My server powered itself off during a scrub - the first time this has happened

ethereal

Guru
Joined
Sep 10, 2012
Messages
762
i was using a seasonic g 550w for 6 years. it has a 5 year warranty. i think this is the problem.
i just bought a seasonic focus gx 1000 with a 10 year warranty. i don't really need a 1000w but it was cheaper than the 650, 750 and 850.

$169
 

HoneyBadger

actually does care
Administrator
Moderator
iXsystems
Joined
Feb 6, 2014
Messages
5,112
What's the rest of your system specs (drive count specifically?) Scrubs would drive a healthy amount of I/O and therefore power consumption, but so does a startup/spinup of drives.

Look at thermals/heat as a secondary concern.
 

ethereal

Guru
Joined
Sep 10, 2012
Messages
762
i have 12 hard drives and 2 ssds. 6x3 tb and 6x8 tb.

i think i was pretty marginal with the wattage of my original psu and i think as it ages it outputs less power.
i have borrowed my sons psu until friday when i get the new psu. it is running fine at the moment.

my cpu is 45 degrees
 

NASbox

Guru
Joined
May 8, 2012
Messages
650
i have 12 hard drives and 2 ssds. 6x3 tb and 6x8 tb.

i think i was pretty marginal with the wattage of my original psu and i think as it ages it outputs less power.
i have borrowed my sons psu until friday when i get the new psu. it is running fine at the moment.

my cpu is 45 degrees
What else is on the system ? If you say 10W/Drive that's less than 140W, add 140 for the cpu/motherboard.... unless you have a high power graphic card you are under 300W. I guess it's possible you could have had a cap or two go.
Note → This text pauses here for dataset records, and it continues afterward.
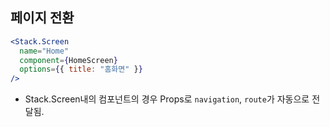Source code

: ## 페이지 전환

```jsx
<Stack.Screen
  name="Home"
  component={HomeScreen}
  options={{ title: "홈화면" }}
/>
```

- Stack.Screen내의 컴포넌트의 경우 Props로 `navigation`, `route`가 자동으로 전달됨.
As long as the drives have staggered spin up, that PS is well within spect.

Is it possible you had a short (1/2 second or so), power failure (caused by the power company doing maintenance). We get them 1 or 2 times/month on average-usually in the middle of the night 3-5AM. Lights just flick, and if a device isn't on a UPS, it crashes. Your UPS is a bit on the light side, and if the batteries are old, it wouldn't protect your system.

Was there anything in the logs as to why the system went down?
 

ethereal

Guru
Joined
Sep 10, 2012
Messages
762
What else is on the system ? If you say 10W/Drive that's less than 140W, add 140 for the cpu/motherboard.... unless you have a high power graphic card you are under 300W. I guess it's possible you could have had a cap or two go. As long as the drives have staggered spin up, that PS is well within spect.
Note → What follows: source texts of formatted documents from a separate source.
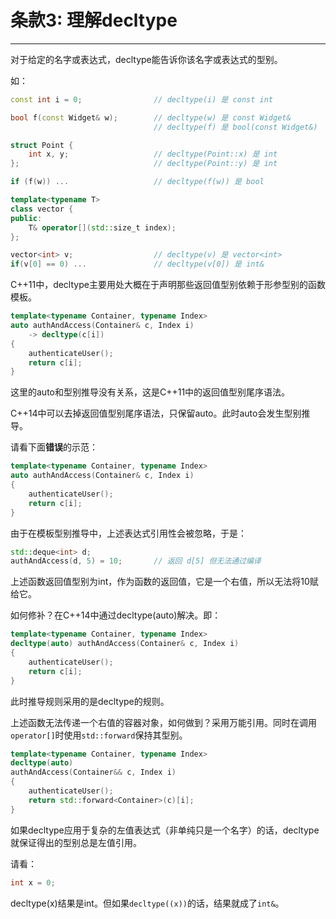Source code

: # 条款3: 理解decltype

---

对于给定的名字或表达式，decltype能告诉你该名字或表达式的型别。

如：

```c++
const int i = 0;                // decltype(i) 是 const int

bool f(const Widget& w);        // decltype(w) 是 const Widget&
                                // decltype(f) 是 bool(const Widget&)

struct Point {
    int x, y;                   // decltype(Point::x) 是 int
};                              // decltype(Point::y) 是 int

if (f(w)) ...                   // decltype(f(w)) 是 bool

template<typename T>
class vector {
public:
    T& operator[](std::size_t index);
};

vector<int> v;                  // decltype(v) 是 vector<int>
if(v[0] == 0) ...               // decltype(v[0]) 是 int&
```

C++11中，decltype主要用处大概在于声明那些返回值型别依赖于形参型别的函数模板。

```c++
template<typename Container, typename Index>
auto authAndAccess(Container& c, Index i)
    -> decltype(c[i])
{
    authenticateUser();
    return c[i];
}
```

这里的auto和型别推导没有关系，这是C++11中的返回值型别尾序语法。

C++14中可以去掉返回值型别尾序语法，只保留auto。此时auto会发生型别推导。

请看下面**错误**的示范：

```c++
template<typename Container, typename Index>
auto authAndAccess(Container& c, Index i)
{
    authenticateUser();
    return c[i];
}
```

由于在模板型别推导中，上述表达式引用性会被忽略，于是：

```c++
std::deque<int> d;
authAndAccess(d, 5) = 10;       // 返回 d[5] 但无法通过编译
```

上述函数返回值型别为int，作为函数的返回值，它是一个右值，所以无法将10赋给它。

如何修补？在C++14中通过decltype(auto)解决。即：

```c++
template<typename Container, typename Index>
decltype(auto) authAndAccess(Container& c, Index i)
{
    authenticateUser();
    return c[i];
}
```

此时推导规则采用的是decltype的规则。

上述函数无法传递一个右值的容器对象，如何做到？采用万能引用。同时在调用`operator[]`时使用`std::forward`保持其型别。

```c++
template<typename Container, typename Index>
decltype(auto)
authAndAccess(Container&& c, Index i)
{
    authenticateUser();
    return std::forward<Container>(c)[i];
}
```

如果decltype应用于复杂的左值表达式（非单纯只是一个名字）的话，decltype就保证得出的型别总是左值引用。

请看：

```c++
int x = 0;
```

decltype(x)结果是int。但如果`decltype((x))`的话，结果就成了`int&`。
Is it possible you had a short (1/2 second or so), power failure (caused by the power company doing maintenance). We get them 1 or 2 times/month on average-usually in the middle of the night 3-5AM. Lights just flick, and if a device isn't on a UPS, it crashes. Your UPS is a bit on the light side, and if the batteries are old, it wouldn't protect your system.

Was there anything in the logs as to why the system went down?
no other equipment had this problem just the server. i have 7 case fans and an hba. i get a weekly email about the health of my ups. it says it is at 29% load and the batteries are 100%

where is the log?
 

NASbox

Guru
Joined
May 8, 2012
Messages
650
no other equipment had this problem just the server. i have 7 case fans and an hba. i get a weekly email about the health of my ups. it says it is at 29% load and the batteries are 100%

where is the log?
I usually use the shell and cd /var/log and less messages or for the compressed logs zless messages.n.bz2 -- I don't know if there is a way to do it from the UI, but for me I can do it from the shell faster.

Might not be a bad idea to just do a quick self test on the UPS just to be sure. If the batteries are 2 or more years old, they may fold under load. The 100% may or may not mean anything other than they are currenlty at full voltage. My UPS said the same thing, but a switching event by the utility killed everything. If you have another PC on the same UPS, then you are right, the capacitors in the supply may have gone soft.

FWIW, if you are handy with a soldering iron, about $20 or less in parts from DigiKey and the supply will likely be as good as new for another build. Have a look at the BadCaps website (google is your friend) for info on selecting the right brand of cap.

Anyway, your new 1000W Seasonic should outlive the rest of the component in the server.
 
Last edited:

ethereal

Guru
Joined
Sep 10, 2012
Messages
762
my server was running for nearly 3 days with the new power supply but the crashed again.
tomorrow i'll have to check the logs to see if we can find the problem.
i have never troubleshooted a server before so i may need some help.
 

NASbox

Guru
Joined
May 8, 2012
Messages
650
my server was running for nearly 3 days with the new power supply but the crashed again.
tomorrow i'll have to check the logs to see if we can find the problem.
i have never troubleshooted a server before so i may need some help.
Hang on to the old powersupply, it may be fine.... Seasonic Power Supplies are really good. Your load wasn't excessive.

If the logs don't give you an obvious answer I suggest the following:

Have you run a memory test? When you get weird stuff happening, if you don't have anything in the log I'd run Memtest86 for a couple of days and see if it shakes anything out.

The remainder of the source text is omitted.